TenderLove Community Center in Albuquerque is celebrating 10 years of helping women who struggle with homelessness and addiction.
“There’s a lot of broken women that I’ve met since being here and I—and I know I will continue to see that,” Celeste Pettine, who lived at the TenderLove Recovery House for nearly eight months, told KOB 4 recently. “But, this place is the only reason that I was able to get through the toughest times.”
Pettine is a hair stylist, a mom and an alcoholic who needed, like many women who come to TenderLove Community Center, a place to recover and heal.
Debbie Johnson founded the center nearly 10 years ago.
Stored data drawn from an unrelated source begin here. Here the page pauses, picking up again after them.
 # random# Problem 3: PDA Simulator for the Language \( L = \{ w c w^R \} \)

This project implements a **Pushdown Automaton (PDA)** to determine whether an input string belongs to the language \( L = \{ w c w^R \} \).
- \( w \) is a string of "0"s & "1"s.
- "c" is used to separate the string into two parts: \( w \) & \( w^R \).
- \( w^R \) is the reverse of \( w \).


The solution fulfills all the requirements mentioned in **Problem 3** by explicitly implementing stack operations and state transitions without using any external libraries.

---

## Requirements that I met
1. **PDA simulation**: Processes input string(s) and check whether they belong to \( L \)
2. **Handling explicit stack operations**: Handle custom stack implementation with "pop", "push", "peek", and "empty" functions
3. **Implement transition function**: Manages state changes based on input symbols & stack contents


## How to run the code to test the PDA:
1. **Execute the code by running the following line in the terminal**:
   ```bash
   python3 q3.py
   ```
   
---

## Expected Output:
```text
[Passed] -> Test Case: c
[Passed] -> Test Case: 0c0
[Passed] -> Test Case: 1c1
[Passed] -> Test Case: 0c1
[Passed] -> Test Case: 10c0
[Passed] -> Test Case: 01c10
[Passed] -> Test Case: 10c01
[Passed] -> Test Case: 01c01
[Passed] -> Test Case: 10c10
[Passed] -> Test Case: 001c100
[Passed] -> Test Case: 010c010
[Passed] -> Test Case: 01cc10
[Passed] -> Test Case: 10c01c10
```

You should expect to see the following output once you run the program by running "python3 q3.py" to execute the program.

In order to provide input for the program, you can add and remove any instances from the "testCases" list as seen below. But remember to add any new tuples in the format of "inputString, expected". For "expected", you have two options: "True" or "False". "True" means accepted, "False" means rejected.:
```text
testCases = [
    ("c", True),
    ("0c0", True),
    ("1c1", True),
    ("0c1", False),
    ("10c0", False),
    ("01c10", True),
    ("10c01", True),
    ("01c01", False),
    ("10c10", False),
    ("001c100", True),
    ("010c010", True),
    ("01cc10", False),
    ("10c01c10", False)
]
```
The concept began as a training center to teach women tools and offer resources to get off the street.
“My goal is to make sure that we don’t see anybody under the bridge begging for money,” Johnson told KOB 4.
In 2020, a house was purchased to add a more stable layer of support for homeless and addicted women.
Johnson, once homeless herself, noted that her group is closing this month on a second home designated for homeless women with children. TenderLove Community Center said it has a 96% success rate of getting women off the street.
“This is a home with strong women that are there to take care of one another,” Pettine said.
There are future plans to expand and help men as well.
"We create a community of connections with individual support so that vulnerable individuals and their families can create positive changes in their lives and communities," the TenderLove Community website said. "We are a safe, supportive environment where individuals recovering from domestic violence, incarceration, trafficking, marginalization, can learn life and job skills and make connections to wrap-around services. We engage individuals in programs that are matched to their interests and their talents. We promote individual responsibility and community awareness."